Task details: Of all the lines below, return only those starting with the line holding "анализа данных. Начиная" and going on through the line holding "проводим глубокий анализ", exactly as written.
___ Data in this exercise ___
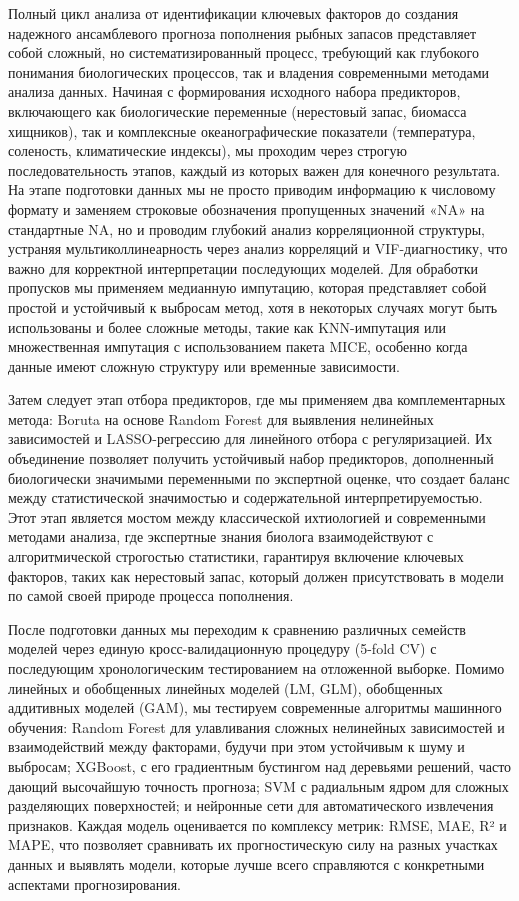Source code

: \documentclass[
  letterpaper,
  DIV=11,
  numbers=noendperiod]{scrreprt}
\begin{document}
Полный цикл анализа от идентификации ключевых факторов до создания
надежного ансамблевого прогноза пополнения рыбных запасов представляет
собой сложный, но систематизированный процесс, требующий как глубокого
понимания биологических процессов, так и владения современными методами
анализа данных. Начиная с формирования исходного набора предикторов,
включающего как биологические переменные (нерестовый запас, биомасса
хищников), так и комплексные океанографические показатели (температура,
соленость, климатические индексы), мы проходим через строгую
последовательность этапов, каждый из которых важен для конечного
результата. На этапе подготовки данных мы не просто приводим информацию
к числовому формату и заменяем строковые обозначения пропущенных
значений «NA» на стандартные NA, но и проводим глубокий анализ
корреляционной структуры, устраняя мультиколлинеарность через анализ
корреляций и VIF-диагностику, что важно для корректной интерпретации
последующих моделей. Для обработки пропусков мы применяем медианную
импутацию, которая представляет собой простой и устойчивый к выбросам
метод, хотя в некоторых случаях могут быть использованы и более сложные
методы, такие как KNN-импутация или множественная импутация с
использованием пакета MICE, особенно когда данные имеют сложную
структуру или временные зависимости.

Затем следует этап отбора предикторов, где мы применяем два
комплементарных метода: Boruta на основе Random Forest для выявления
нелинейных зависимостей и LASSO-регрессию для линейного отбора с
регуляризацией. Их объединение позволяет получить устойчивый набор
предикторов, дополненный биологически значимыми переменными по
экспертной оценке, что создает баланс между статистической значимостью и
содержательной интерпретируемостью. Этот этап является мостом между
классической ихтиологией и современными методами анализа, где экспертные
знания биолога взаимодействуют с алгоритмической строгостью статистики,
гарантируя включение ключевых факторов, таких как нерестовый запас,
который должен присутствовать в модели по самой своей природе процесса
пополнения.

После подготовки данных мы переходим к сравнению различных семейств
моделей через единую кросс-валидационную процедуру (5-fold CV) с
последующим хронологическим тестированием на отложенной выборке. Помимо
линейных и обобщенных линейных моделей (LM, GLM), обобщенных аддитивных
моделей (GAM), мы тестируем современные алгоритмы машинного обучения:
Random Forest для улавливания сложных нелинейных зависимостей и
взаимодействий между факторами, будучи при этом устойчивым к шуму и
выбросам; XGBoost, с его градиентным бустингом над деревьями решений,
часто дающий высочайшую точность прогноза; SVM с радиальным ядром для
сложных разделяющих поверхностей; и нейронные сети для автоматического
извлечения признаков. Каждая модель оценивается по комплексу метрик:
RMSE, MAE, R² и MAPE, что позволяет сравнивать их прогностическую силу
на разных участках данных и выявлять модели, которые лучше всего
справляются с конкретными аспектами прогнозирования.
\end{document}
___
___ Data in this exercise ___
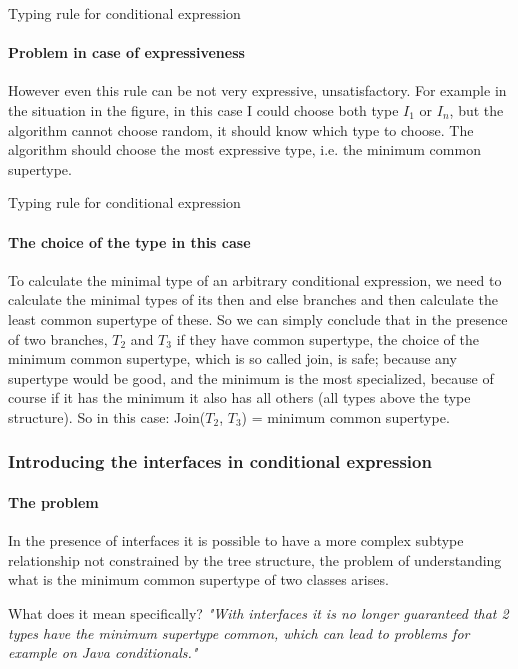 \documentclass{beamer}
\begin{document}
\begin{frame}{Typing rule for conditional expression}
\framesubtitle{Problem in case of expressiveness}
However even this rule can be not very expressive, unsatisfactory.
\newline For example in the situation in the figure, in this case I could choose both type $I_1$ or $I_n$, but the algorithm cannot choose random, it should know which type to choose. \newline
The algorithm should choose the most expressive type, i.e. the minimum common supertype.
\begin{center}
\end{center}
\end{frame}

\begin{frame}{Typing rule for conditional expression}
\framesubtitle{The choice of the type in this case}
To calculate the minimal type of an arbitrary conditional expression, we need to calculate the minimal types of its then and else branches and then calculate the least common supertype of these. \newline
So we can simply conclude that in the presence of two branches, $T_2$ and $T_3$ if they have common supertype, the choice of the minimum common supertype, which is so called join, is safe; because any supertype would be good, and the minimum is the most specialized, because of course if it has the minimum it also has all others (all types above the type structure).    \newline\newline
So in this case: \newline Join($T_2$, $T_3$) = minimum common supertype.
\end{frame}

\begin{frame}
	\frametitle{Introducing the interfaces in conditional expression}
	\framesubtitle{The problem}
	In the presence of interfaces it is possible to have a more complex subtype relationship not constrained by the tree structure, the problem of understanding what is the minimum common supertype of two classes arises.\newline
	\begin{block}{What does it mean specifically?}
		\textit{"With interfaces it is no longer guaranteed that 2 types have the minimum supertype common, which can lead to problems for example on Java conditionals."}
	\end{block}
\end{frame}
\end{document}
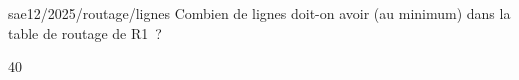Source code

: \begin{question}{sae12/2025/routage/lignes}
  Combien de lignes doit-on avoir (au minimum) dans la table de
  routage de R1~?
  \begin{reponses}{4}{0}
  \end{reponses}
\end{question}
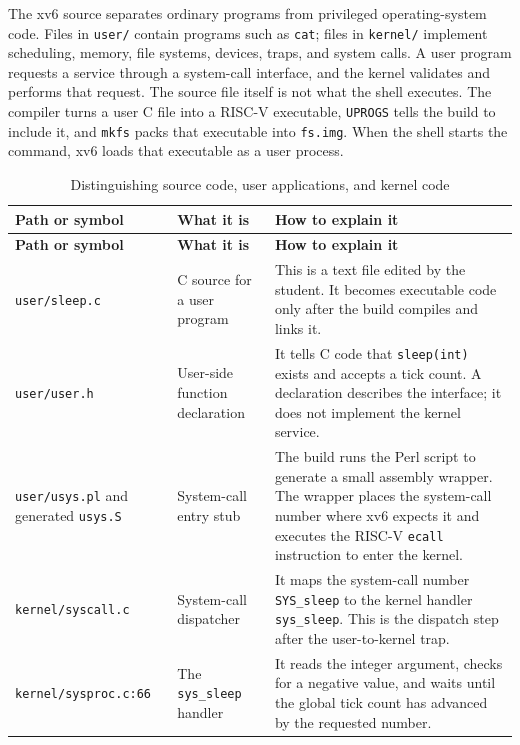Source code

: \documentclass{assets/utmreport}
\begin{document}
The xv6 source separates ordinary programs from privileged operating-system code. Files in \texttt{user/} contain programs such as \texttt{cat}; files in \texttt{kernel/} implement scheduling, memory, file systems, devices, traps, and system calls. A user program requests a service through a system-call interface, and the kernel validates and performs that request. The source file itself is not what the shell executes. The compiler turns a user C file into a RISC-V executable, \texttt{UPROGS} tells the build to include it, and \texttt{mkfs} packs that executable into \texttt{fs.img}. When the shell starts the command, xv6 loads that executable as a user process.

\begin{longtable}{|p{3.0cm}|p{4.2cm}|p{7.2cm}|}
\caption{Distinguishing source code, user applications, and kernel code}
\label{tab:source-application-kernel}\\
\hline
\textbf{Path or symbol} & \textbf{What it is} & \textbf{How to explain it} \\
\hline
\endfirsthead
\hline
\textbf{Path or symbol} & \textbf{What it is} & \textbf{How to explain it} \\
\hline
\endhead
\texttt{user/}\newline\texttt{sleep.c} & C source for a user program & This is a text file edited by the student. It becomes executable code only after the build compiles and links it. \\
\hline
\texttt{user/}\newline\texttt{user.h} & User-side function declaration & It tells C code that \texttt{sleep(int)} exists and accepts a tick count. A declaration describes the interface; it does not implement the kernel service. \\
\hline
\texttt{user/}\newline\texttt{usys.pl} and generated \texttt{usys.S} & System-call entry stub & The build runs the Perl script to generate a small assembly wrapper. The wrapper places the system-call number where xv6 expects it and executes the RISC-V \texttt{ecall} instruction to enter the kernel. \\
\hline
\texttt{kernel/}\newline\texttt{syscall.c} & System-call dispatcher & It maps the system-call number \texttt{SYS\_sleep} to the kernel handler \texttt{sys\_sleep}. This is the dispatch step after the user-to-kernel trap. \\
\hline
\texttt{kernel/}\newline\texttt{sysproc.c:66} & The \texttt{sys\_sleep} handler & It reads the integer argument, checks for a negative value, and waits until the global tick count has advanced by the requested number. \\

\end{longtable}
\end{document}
___
Exercise response:
анализа данных. Начиная с формирования исходного набора предикторов,
включающего как биологические переменные (нерестовый запас, биомасса
хищников), так и комплексные океанографические показатели (температура,
соленость, климатические индексы), мы проходим через строгую
последовательность этапов, каждый из которых важен для конечного
результата. На этапе подготовки данных мы не просто приводим информацию
к числовому формату и заменяем строковые обозначения пропущенных
значений «NA» на стандартные NA, но и проводим глубокий анализ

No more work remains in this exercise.